Supreme Court Asked to Reject Tax Records Request

May 12, 2020 by Dan McCue
Supreme Court Asked to Reject Tax Records Request
One of several depictions of past and current Supreme Court justices on the main floor of the u.S. Supreme Court building. (Photo by Dan McCue)

WASHINGTON – Attorneys for President Donald Trump on Tuesday asked the Supreme Court to toss congressional and state subpoenas seeking financial records from his bankers and accountants.

In the first of the related cases heard Tuesday, the justices were asked to decide the validity of subpoenas for Trump-related records issued by three House committees that oversee issues on federal ethics, banking, and foreign interference in U.S. elections.

During his opening argument, Trump lawyer Patrick Strawbridge maintained the House committees had no legitimate reason for seeking the records, and only wanted to hound a president they object to.

“The subpoenas at issue here are unprecedented in every sense,” Strawbridge said.

He went on to say the only legitimate need for the records would be to craft legislation. These requests were nothing of the kind, he said.

“These subpoenas are overreaching,” he said.

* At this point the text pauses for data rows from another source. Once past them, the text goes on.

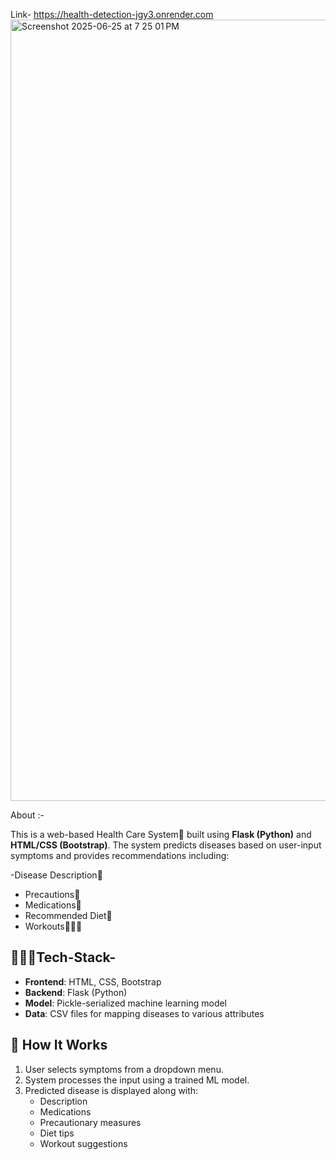 
Link- https://health-detection-jgy3.onrender.com
<img width="1250" alt="Screenshot 2025-06-25 at 7 25 01 PM" src="https://github.com/user-attachments/assets/83b13820-3e9f-4b0b-b3b8-94a3e4dadaa8" />

About :-


This is a web-based Health Care System🏥 built using **Flask (Python)** and **HTML/CSS (Bootstrap)**. The system predicts diseases based on user-input symptoms and provides recommendations including:

-Disease Description💉
- Precautions🚫
- Medications💊
- Recommended Diet🥗
- Workouts🏋🏻‍♀️

## 👨🏻‍💻Tech-Stack-
- **Frontend**: HTML, CSS, Bootstrap
- **Backend**: Flask (Python)
- **Model**: Pickle-serialized machine learning model
- **Data**: CSV files for mapping diseases to various attributes


## 🚀 How It Works
1. User selects symptoms from a dropdown menu.
2. System processes the input using a trained ML model.
3. Predicted disease is displayed along with:
   - Description
   - Medications
   - Precautionary measures
   - Diet tips
   - Workout suggestions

But Douglas Letter, the attorney for the U.S. House of Representatives, said the subpoenas to Trump’s bankers — Mazars USA LLP, Deutsche Bank AG and Capital One Financial Corp. — were related to important matters of public interest in which Congress should play a role.

What seemed to concern the justices most as they questioned both sides about their positions, were the long-term ramifications of any decision the court handed down.

A number of justices wondered why Trump should be able to shield his records from the House when Presidents Richard Nixon and Bill Clinton were unable to do the same when they faced scrutiny, respectively, during Watergate and the Whitewater investigation.

“You say this is one of a kind,” Justice Ruth Bader Ginsburg, “but in the Whitewater investigation Mr. Clinton’s personal records were subpoenaed from his accountant and Hillary Clinton’s billing records were subpoenaed from her former law firm.”

Strawbridge resisted this line of questioning, describing both Watergate and Whitewater as outliers.

“In the long view of history and precedent, what the House is demanding in regard to Trump is nothing less than an encroachment on the president’s constitutional prerogatives,” he said.

“Counsel, there is a long, long history of Congress seeking records and getting them … from presidents,” Justice Sonia Sotomayor responded.

Moving on, a number of justices suggested Trump would have greater grounds for withholding the documents if they emanated from his work in the White House, rather than just being personal financial records.

Jeffrey Wall, the deputy solicitor general representing the Justice Department, disagreed, saying Congress’s interest in official records should far outstrip their interest in the president’s personal matters.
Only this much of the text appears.